The Tigers have been fortunate, however, to win so many close games. Both the starting rotation and bullpen have been clutch and consistent, making up for a sluggish start from the offense.
This weekend will be a major test, though, as the heavy favorite in the division will make its first trip to Detroit.
The Cleveland Indians are going through similar offensive struggles without star shortstop Francisco Lindor, but their starting rotation is possibly the best in MLB.
Other than Masahiro Tanaka, the Tigers haven't seen any ace caliber pitchers yet this season, making the slow offensive start even more concerning.
When the Indians series begins, the Tigers will see back-to-back top-10 pitchers and a rising prospect. It's possible the pitchers the Tigers face the next three days are the three best they've seen all season.
Corey Kluber and Trevor Bauer will certainly be the two best starting pitchers the Tigers have seen.
Kluber is coming off a rocky start against the Chicago White Sox, but he's a perennial Cy Young contender and has owned the Tigers the last three years.
Bauer might be the best pitcher in the American League. He's allowed one hit through 14 innings this season while striking out 17 batters. Last year, he posted a 2.21 ERA, a 1.09 WHIP and a 5.8 WAR while striking out 221 batters in 175.1 innings.
Even Shane Bieber, who's only pitched 122.2 innings in his MLB career, looks like he belongs in the big leagues. He's got good strikeout potential and an elite walk rate. It's a luxury to have a 23-year-old with tremendous upside as a No. 5 starter.
Runs will be at a premium for the Tigers this week, so the pitching will have to be dominant for them to have a chance in the series.
Jordan Zimmermann has only allowed one run in 13.2 innings while Matt Boyd has an incredible 23 strikeouts in 11.1 innings. Those two will have to pitch like aces to go toe-to-toe with Kluber and Bauer.
Ron Gardenhire will counter Bieber with a young starter of his own in Spencer Turnbull, who turned in a nice start on Opening Day in Detroit. Turnbull has also shown good strikeout potential and hasn't been overmatched in his two starts. Bieber has a much better prospect pedigree, but Turnbull looks like a viable MLB starter.
Cleveland's offense has been almost as bad as Detroit's, so Zimmermann, Boyd and Turnbull certainly have a chance to build on their success. The Indians have only scored three more runs than the Tigers this season, good for 26th in baseball.
Only Cincinnati -- which has to bat a pitcher -- has a lower OPS than Cleveland, and it's lower by a single point.

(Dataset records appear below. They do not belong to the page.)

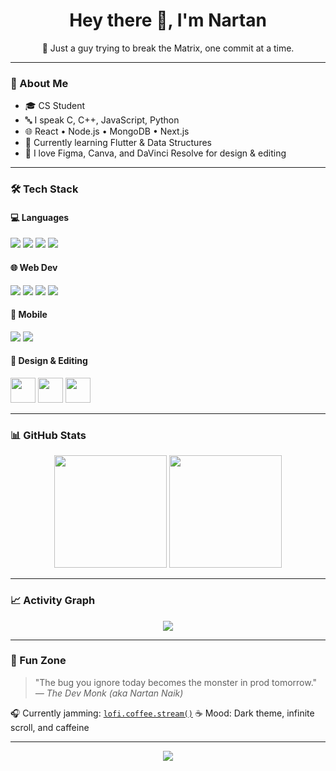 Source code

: <h1 align="center">Hey there 👋, I'm Nartan</h1>
<p align="center">🌌 Just a guy trying to break the Matrix, one commit at a time.</p>

---

### 🧠 About Me
- 🎓 CS Student  
- 🔤 I speak C, C++, JavaScript, Python  
- 🌐 React • Node.js • MongoDB • Next.js  
- 📱 Currently learning Flutter & Data Structures  
- 🎨 I love Figma, Canva, and DaVinci Resolve for design & editing

---

### 🛠️ Tech Stack

#### 💻 Languages
<p>
  <img src="https://img.shields.io/badge/C-00599C?style=for-the-badge&logo=c&logoColor=white"/>
  <img src="https://img.shields.io/badge/C++-00599C?style=for-the-badge&logo=c%2B%2B&logoColor=white"/>
  <img src="https://img.shields.io/badge/Python-3776AB?style=for-the-badge&logo=python&logoColor=white"/>
  <img src="https://img.shields.io/badge/JavaScript-F7DF1E?style=for-the-badge&logo=javascript&logoColor=black"/>
</p>

#### 🌐 Web Dev
<p>
  <img src="https://img.shields.io/badge/React-20232A?style=for-the-badge&logo=react&logoColor=61DAFB"/>
  <img src="https://img.shields.io/badge/Node.js-339933?style=for-the-badge&logo=nodedotjs&logoColor=white"/>
  <img src="https://img.shields.io/badge/Next.js-000000?style=for-the-badge&logo=nextdotjs&logoColor=white"/>
  <img src="https://img.shields.io/badge/MongoDB-4EA94B?style=for-the-badge&logo=mongodb&logoColor=white"/>
</p>

#### 📱 Mobile
<p>
  <img src="https://img.shields.io/badge/Flutter-02569B?style=for-the-badge&logo=flutter&logoColor=white"/>
  <img src="https://img.shields.io/badge/Dart-0175C2?style=for-the-badge&logo=dart&logoColor=white"/>
</p>

#### 🎨 Design & Editing
<p>
  <img src="https://cdn.simpleicons.org/figma/F24E1E" height="40" />
  <img src="https://cdn.simpleicons.org/canva/00C4CC" height="40" />
  <img src="https://cdn.simpleicons.org/blackmagicdesign/white" height="40" />
</p>

---

### 📊 GitHub Stats
<p align="center">
  <img src="https://github-readme-stats.vercel.app/api?username=NartanNaik&show_icons=true&theme=tokyonight" height="180"/>
  <img src="https://github-readme-streak-stats.herokuapp.com/?user=NartanNaik&theme=tokyonight" height="180"/>
</p>

---

### 📈 Activity Graph
<p align="center">
  <img src="https://github-readme-activity-graph.vercel.app/graph?username=NartanNaik&theme=react-dark"/>
</p>

---

### 🧠 Fun Zone
> "The bug you ignore today becomes the monster in prod tomorrow."  
> *— The Dev Monk (aka Nartan Naik)*

🎧 Currently jamming: [`lofi.coffee.stream()`](https://lofi.cafe) 
☕ Mood: Dark theme, infinite scroll, and caffeine

---

<p align="center">
  <img src="https://readme-typing-svg.herokuapp.com?font=Fira+Code&size=22&duration=3000&pause=1000&color=FFD700&center=true&vCenter=true&width=600&lines=Breaking+the+Matrix+with+Dart+%26+JS.;Building+%F0%9F%94%A5+One+Commit+at+a+Time.;Dark+Mode+is+the+New+Light.;Code.+Sleep.+Repeat.;Reality+is+just+a+branch.">
</p>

It might be a weaker overall lineup, but the Tigers have to be careful with superstar third baseman Jose Ramirez, who's off to a slow start and guaranteed to break out at some point. He hit 39 home runs and 38 doubles while stealing 34 bases last season, so his early .493 OPS is a mirage.

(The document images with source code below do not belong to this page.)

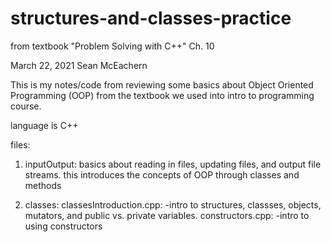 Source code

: # structures-and-classes-practice
from textbook "Problem Solving with C++" Ch. 10

March 22, 2021
Sean McEachern

This is my notes/code from reviewing some basics about Object Oriented Programming (OOP) from the textbook we used into intro to programming course.

language is C++

files:
1. inputOutput: 
    basics about reading in files, updating files, and output file streams. this introduces the concepts of OOP through classes and methods
    
2. classes:
    classesIntroduction.cpp:
        -intro to structures, classses, objects, mutators, and public vs. private variables.
    constructors.cpp:
        -intro to using constructors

When Ramirez breaks out of his slump, there are going to be fireworks. The Tigers have to try to delay that breakout for another three games.

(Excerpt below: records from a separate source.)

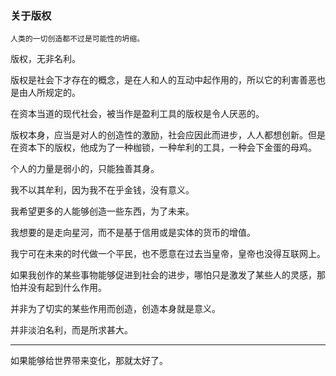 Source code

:### 关于版权

`人类的一切创造都不过是可能性的坍缩。`

版权，无非名利。

版权是社会下才存在的概念，是在人和人的互动中起作用的，所以它的利害善恶也是由人所规定的。

在资本当道的现代社会，被当作是盈利工具的版权是令人厌恶的。

版权本身，应当是对人的创造性的激励，社会应因此而进步，人人都想创新。但是在资本下的版权，他成为了一种枷锁，一种牟利的工具，一种会下金蛋的母鸡。

个人的力量是弱小的，只能独善其身。

我不以其牟利，因为我不在乎金钱，没有意义。

我希望更多的人能够创造一些东西，为了未来。

我想要的是走向星河，而不是基于信用或是实体的货币的增值。

我宁可在未来的时代做一个平民，也不愿意在过去当皇帝，皇帝也没得互联网上。

如果我创作的某些事物能够促进到社会的进步，哪怕只是激发了某些人的灵感，那怕并没有起到什么作用。

并非为了切实的某些作用而创造，创造本身就是意义。

并非淡泊名利，而是所求甚大。

------------

如果能够给世界带来变化，那就太好了。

First baseman Carlos Santana is off to a much better start in his second stint with the Tribe. He's batting .419 with a 1.066 OPS after a sizzling spring training.
Santana has hit 20 home runs and 31 doubles against the Tigers in his career with a .355 on-base percentage. He's had a lot of big hits and walks against Detroit in his career.
It's been a nice start for the Tigers, but the Toronto Blue Jays and Kansas City Royals aren't expected to be very good this season, and the New York Yankees are dealing with an incredible number of injuries.
This week will be the team's first true test against a playoff-caliber roster and the toughest test for a struggling offense.